A phone conversation with Daniel Boelman, RN, BSN, Customer Service Manager with Zanfel Laboratories, Inc. also indicated no special treatment beyond normal laundering. (Zanfel produces a commercially available poison oak/ivy cream). Mr. Boelman recommended using vinyl gloves when handling contaminated clothing.
On 11/17/2008 the Forest Service filed a SAFENET Supplemental Corrective Action concerning poison oak reactions experienced by firefighters during the 2008 fire season in California. In that posting, it is recommended that “All clothing and equipment should be laundered immediately …A degreaser was recommended for helping to remove urushiol from clothing and equipment.”
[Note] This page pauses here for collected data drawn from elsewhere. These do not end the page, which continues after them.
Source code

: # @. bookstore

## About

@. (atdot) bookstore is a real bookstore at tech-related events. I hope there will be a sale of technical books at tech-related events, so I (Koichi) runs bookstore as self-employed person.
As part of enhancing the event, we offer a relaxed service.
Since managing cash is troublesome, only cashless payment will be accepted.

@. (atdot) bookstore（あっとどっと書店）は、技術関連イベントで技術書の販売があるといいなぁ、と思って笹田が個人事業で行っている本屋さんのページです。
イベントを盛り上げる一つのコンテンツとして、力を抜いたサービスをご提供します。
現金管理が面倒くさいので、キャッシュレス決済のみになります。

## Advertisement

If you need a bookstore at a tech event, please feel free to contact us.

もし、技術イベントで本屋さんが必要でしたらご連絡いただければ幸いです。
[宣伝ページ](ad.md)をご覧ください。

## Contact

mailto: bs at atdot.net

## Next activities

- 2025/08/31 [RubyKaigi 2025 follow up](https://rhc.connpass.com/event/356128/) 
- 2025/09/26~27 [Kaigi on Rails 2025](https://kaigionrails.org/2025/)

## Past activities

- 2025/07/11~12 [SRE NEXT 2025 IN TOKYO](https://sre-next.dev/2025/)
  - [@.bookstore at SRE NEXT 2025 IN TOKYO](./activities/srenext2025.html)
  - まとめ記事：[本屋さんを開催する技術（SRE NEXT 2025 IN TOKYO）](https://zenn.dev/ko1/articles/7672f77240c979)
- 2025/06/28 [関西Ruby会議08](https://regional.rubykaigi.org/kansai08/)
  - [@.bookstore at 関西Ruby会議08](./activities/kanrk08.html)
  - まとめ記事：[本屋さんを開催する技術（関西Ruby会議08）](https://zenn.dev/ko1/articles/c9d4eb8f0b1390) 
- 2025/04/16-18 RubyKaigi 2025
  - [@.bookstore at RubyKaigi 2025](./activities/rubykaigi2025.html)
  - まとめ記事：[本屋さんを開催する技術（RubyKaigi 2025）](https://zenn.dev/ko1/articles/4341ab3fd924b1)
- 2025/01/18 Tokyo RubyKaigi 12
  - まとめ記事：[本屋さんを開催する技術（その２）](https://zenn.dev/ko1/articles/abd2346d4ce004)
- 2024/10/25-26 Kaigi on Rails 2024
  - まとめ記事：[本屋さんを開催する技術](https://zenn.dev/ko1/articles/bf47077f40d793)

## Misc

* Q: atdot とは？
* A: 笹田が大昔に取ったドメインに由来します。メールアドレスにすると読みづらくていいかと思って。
MTDC recommends that fire clothing contaminated with urushiol oil be cleaned following normal Nomex laundering procedures. Extra care should be exercised when handling the contaminated clothing. Clearly labeled plastic bags should be used to separate contaminated clothing from other returned clothing. Commercial laundry personnel should wear long sleeves and vinyl gloves when handling contaminated clothing and dispose of any bags used for transporting the clothes to the laundering facility. As an extra precaution, supply cache and laundry workers could apply an over-the-counter skin-barrier product that contains bentoquatum (such as Ivy Block or Stokoguard) before handling contaminated clothing. Bentoquatum helps prevent urushiol from penetrating the skin. After exposure, workers’ clothes should be washed and gloves disposed of.
- Repair holes, cuts, tears, burns, and torn seams by darning, patching, or by duplicating the original construction.
- Use Nomex® (Aramid) patching material for all repairs.
- Re-stitch frayed buttonholes using a buttonhole or zigzag stitch that has 50 to 60 stitches per buttonhole.
- Replace damaged hook and pile fastener tape with tape of the same length, width, and quality as the original.
C. Testing for Performance
- Inspect items after laundering to ensure all foreign matter and stains have been removed. If items fail second inspection spot treat problem areas or remove item from service.
- Test all replacement hook and pile fasteners after repair.
- 30 each of same NFES #/size in NFES#002007 carton (24”X16”X16”).